In some sense this is a post about neurology and brain function. But not a single neuron has been dissected, nor a single brain function has been explained. This is just a teaser to make you think something different for a few seconds. Maybe you can make a whole afternoon worth of chatting based on this input.
As far as I can tell our brains are a reservoir of statistics and we perform a Bayesian inference calculation each time we think. We have a model, and we update it based on the new information. I will postpone a dissection of Bayesian probability for some other day, seeing as I didn’t bring my scalpels today. I inserted that stupid joke there on purpose to irritate some of you, so for those who are irritated go ahead and groan loudly (I’m sure you are reacting right now).

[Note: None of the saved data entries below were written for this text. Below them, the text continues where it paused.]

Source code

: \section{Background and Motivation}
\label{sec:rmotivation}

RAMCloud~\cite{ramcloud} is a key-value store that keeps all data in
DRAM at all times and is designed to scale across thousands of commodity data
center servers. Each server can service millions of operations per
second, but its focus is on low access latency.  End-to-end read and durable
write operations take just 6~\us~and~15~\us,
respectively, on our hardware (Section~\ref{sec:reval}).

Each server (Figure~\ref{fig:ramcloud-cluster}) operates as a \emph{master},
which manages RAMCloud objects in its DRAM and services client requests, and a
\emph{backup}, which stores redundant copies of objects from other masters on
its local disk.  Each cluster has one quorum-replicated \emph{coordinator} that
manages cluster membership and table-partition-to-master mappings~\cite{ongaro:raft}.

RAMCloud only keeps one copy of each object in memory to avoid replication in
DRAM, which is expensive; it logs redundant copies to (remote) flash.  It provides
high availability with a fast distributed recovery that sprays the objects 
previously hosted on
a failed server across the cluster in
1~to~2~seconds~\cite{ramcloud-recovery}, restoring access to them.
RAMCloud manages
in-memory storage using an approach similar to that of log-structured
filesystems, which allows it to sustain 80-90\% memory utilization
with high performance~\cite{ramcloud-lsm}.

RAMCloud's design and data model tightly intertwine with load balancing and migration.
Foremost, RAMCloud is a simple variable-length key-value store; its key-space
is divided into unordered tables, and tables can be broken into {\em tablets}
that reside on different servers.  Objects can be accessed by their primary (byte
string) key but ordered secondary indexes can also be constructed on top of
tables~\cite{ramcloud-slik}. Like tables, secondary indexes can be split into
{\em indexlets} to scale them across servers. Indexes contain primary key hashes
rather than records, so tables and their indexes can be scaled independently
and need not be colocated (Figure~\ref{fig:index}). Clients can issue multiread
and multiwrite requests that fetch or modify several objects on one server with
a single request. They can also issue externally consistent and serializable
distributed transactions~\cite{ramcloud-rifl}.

I’d say about half of the people who read that line will groan internally and only one in a gazillion will groan out loud, except that I skewed the statistics by telling you, so I can’t believe it anymore either. That’s my guess.

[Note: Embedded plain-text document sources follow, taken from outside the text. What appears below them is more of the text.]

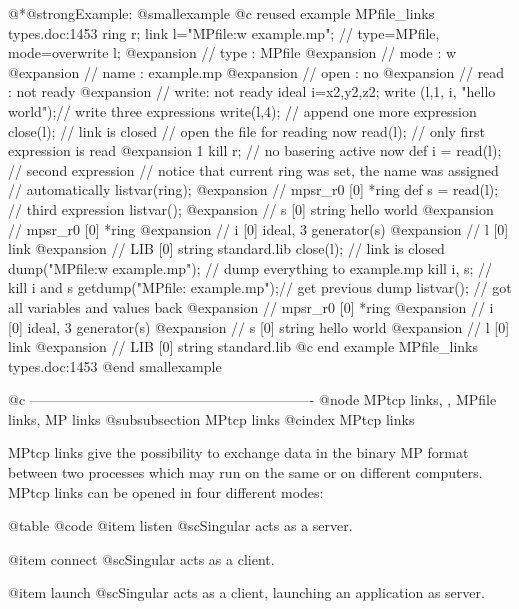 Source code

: {{{{{{@*@strong{Example:}
@smallexample
@c reused example MPfile_links types.doc:1453 
  ring r;
  link l="MPfile:w example.mp"; // type=MPfile, mode=overwrite
  l;
@expansion{} // type : MPfile
@expansion{} // mode : w
@expansion{} // name : example.mp
@expansion{} // open : no
@expansion{} // read : not ready
@expansion{} // write: not ready
  ideal i=x2,y2,z2;
  write (l,1, i, "hello world");// write three expressions
  write(l,4);                   // append one more expression
  close(l);                     // link is closed
  // open the file for reading now
  read(l);                      // only first expression is read
@expansion{} 1
  kill r;                       // no basering active now
  def i = read(l);              // second expression
  // notice that current ring was set, the name was assigned
  // automatically
  listvar(ring);
@expansion{} // mpsr_r0              [0]  *ring
  def s = read(l);              // third expression
  listvar();
@expansion{} // s                    [0]  string hello world
@expansion{} // mpsr_r0              [0]  *ring
@expansion{} //      i                    [0]  ideal, 3 generator(s)
@expansion{} // l                    [0]  link
@expansion{} // LIB                  [0]  string standard.lib
  close(l);                     // link is closed
  dump("MPfile:w example.mp");  // dump everything to example.mp
  kill i, s;                    // kill i and s
  getdump("MPfile: example.mp");// get previous dump
  listvar();                    // got all variables and values back
@expansion{} // mpsr_r0              [0]  *ring
@expansion{} //      i                    [0]  ideal, 3 generator(s)
@expansion{} // s                    [0]  string hello world
@expansion{} // l                    [0]  link
@expansion{} // LIB                  [0]  string standard.lib
@c end example MPfile_links types.doc:1453
@end smallexample

@c -------------------------------------------------------------
@node MPtcp links,  , MPfile links, MP links
@subsubsection MPtcp links
@cindex MPtcp links

MPtcp links give the possibility to exchange data in the binary MP
format between two processes which may run on the same or on different
computers. MPtcp links can be opened in four different modes:

@table @code
@item listen
@sc{Singular} acts as a server.

@item connect
@sc{Singular} acts as a client.

@item launch
@sc{Singular} acts as a client, launching an application as server.

}}}}}}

The whole point of Bayesian inference is that we have a previous model (our bias) before we conclude something, and many questions about the a-priori chances of seeing something in a laboratory or concluding something depend on the models that one is using to describe them. So when people say there is a 60 percent chance of seeing supersymmetry at the LHC you are seeing their bias. The truth is we don’t know and the only true statement one can make is this: either we will see it or not, but we can not assign an objective probability to it. Fortunately subjective probabilities can be assigned, and this is what we do when we make those statements. When we give those probabilities, we are indicating how we would bet money on the outcomes of whatever question you might be posing. If you have a lot of information, you can place bets very cleverly. For example, I would bet all the money in the world to assert that the sun will rise tomorrow. I don’t think I could find anyone with any sense that would take that bet and if they did, I would not trust them. So in the end I wouldn’t end up making the bet. Not for that much money anyhow.
DISCLAIMER: For this post to be effective, it needs a fall guy. Seeing as it is impolite to do that to anyone else, I have to choose myself for the job. So you got it right: It’s all about me.